The commander would not discuss any Iraqi Security Force (ISF) casualties caused by the devices, but said the drones have killed civilians and damaged ISF equipment in recent weeks.

However, Sylvia said the use of these drones has dropped off as Iraqis have taken more ground inside Mosul.

He added that Iraqi federal police officers recently captured what appears to be a drone launch and recovery site, with some drone parts left as IS fled the area.

FILE - Iraqi special forces Lt. Col. Ali Hussein holds a destroyed drone used by Islamic State militants, which was shot down by his brigade, in the Bakr front line neighborhood, in Mosul, Iraq, Nov. 25, 2016.
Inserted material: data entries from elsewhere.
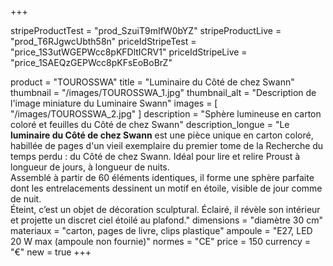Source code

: +++

stripeProductTest = "prod_SzuiT9mIfW0bYZ"
stripeProductLive = "prod_T6RJgwcUbth58n"
priceIdStripeTest = "price_1S3utWGEPWcc8pKFDltICRV1"
priceIdStripeLive = "price_1SAEQzGEPWcc8pKFsEoBoBrZ"

product = "TOUROSSWA"
title = "Luminaire du Côté de chez Swann"
thumbnail = "/images/TOUROSSWA_1.jpg"
thumbnail_alt = "Description de l'image miniature du Luminaire Swann"
images = [
  "/images/TOUROSSWA_2.jpg"
]
description = "Sphère lumineuse en carton coloré et feuilles du Côté de chez Swann"
description_longue = "Le <b>luminaire du Côté de chez Swann</b> est une pièce unique en carton coloré, habillée de pages d'un vieil exemplaire du premier tome de la Recherche du temps perdu : du Côté de chez Swann. Idéal pour lire et relire Proust à longueur de jours, à longueur de nuits.<br>Assemblé à partir de 60 éléments identiques, il forme une sphère parfaite dont les entrelacements dessinent un motif en étoile, visible de jour comme de nuit.<br>Éteint, c’est un objet de décoration sculptural. Éclairé, il révèle son intérieur et projette un discret ciel étoilé au plafond."
dimensions = "diamètre 30 cm"
materiaux = "carton, pages de livre, clips plastique"
ampoule = "E27, LED 20 W max (ampoule non fournie)"
normes = "CE"
price = 150
currency = "€"
new = true
+++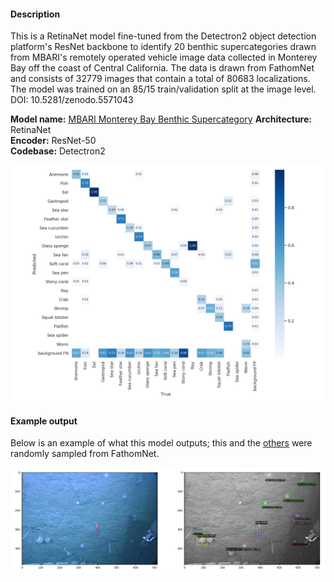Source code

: #### Description 
This is a RetinaNet model fine-tuned from the Detectron2 object detection platform's ResNet backbone to identify 20 benthic supercategories drawn from MBARI's remotely operated vehicle image data collected in Monterey Bay off the coast of Central California. The data is drawn from FathomNet and consists of 32779 images that contain a total of 80683 localizations. The model was trained on an 85/15 train/validation split at the image level. DOI: 10.5281/zenodo.5571043

**Model name:** [MBARI Monterey Bay Benthic Supercategory](https://zenodo.org/record/5571043#.YbEUQi1h1TY)</b>
**Architecture:** RetinaNet  
**Encoder:** ResNet-50  
**Codebase:** Detectron2  

![image](confusion_matrix_norm.png)  


#### Example output

Below is an example of what this model outputs; this and the [others](predictions/) were randomly sampled from FathomNet.

![image](predictions/scene.png) 
  
  






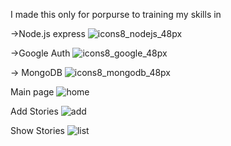 I made this only for porpurse to training my skills in 

->Node.js express    ![icons8_nodejs_48px](https://user-images.githubusercontent.com/57998761/175793289-7d50118c-04d4-4c3c-87b6-f2c1562d7253.png)

->Google Auth       ![icons8_google_48px](https://user-images.githubusercontent.com/57998761/175793302-4f01f102-c8b1-4c93-ae1f-3281c081a9fb.png)

-> MongoDB  ![icons8_mongodb_48px](https://user-images.githubusercontent.com/57998761/175793334-35189022-cb40-468a-9e4c-08f0b4512917.png)


Main page
![home](https://user-images.githubusercontent.com/57998761/175793357-667be98b-03a0-42c8-bb84-198676b4ad6a.png)

Add Stories
![add](https://user-images.githubusercontent.com/57998761/175793360-e3b2e65b-4b8e-4894-914c-99f8a99b42df.png)

Show Stories
![list](https://user-images.githubusercontent.com/57998761/175793363-ce3ec68c-fd49-43c3-b01a-2050b3c5e333.png)
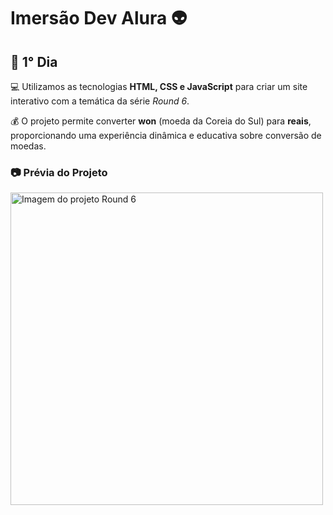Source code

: # Imersão Dev Alura 👽  

## 📅 1° Dia  

💻 Utilizamos as tecnologias **HTML, CSS e JavaScript** para criar um site interativo com a temática da série *Round 6*.  

💰 O projeto permite converter **won** (moeda da Coreia do Sul) para **reais**, proporcionando uma experiência dinâmica e educativa sobre conversão de moedas.  

### 📷 Prévia do Projeto  
<img src="https://github.com/user-attachments/assets/ddf6fe07-c092-43f7-b7ab-9c1e52bf4e35" width="500px" alt="Imagem do projeto Round 6">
FILE - Iraqi special forces Lt. Col. Ali Hussein holds a destroyed drone used by Islamic State militants, which was shot down by his brigade, in the Bakr front line neighborhood, in Mosul, Iraq, Nov. 25, 2016.

Stopping vehicle bombs

In addition to the drones, U.S. forces also have helped target one of Islamic State’s primary weapon systems in Mosul: the vehicle-borne IED (VBIED), better known as a truck bomb.

“VBIEDs have a tremendous impact not only in terms of casualties, but they've got a great psychological impact when you've got an explosion of that size that goes off in proximity to soldiers,” Sylvia said. “And so really getting after the VBIED fight has been an important one for us.”

Sylvia said the rate of truck bombs’ effectiveness in Mosul has decreased from about 1 in 2 resulting in a casualty in November to between 1 in 6 and 1 in 9 truck bombs resulting in some sort of casualty in the last month.

He said U.S. troops have increased the number of the Iraqi force’s anti-tank munitions and have advised them in adding basic methods - from road spikes to stringing wire along the roads near troop operations - to slow down or stop the VBIEDs.

The IS truck bombs in Mosul have morphed from massive vehicles with steel protection plates used to ram Iraqi defenses to more crude and simple vehicles. These bring less capability to break barriers, but are more difficult to identify, Sylvia said.

In addition to a decrease in effectiveness, the commander said the quantity of IS truck bombs in Mosul also has decreased.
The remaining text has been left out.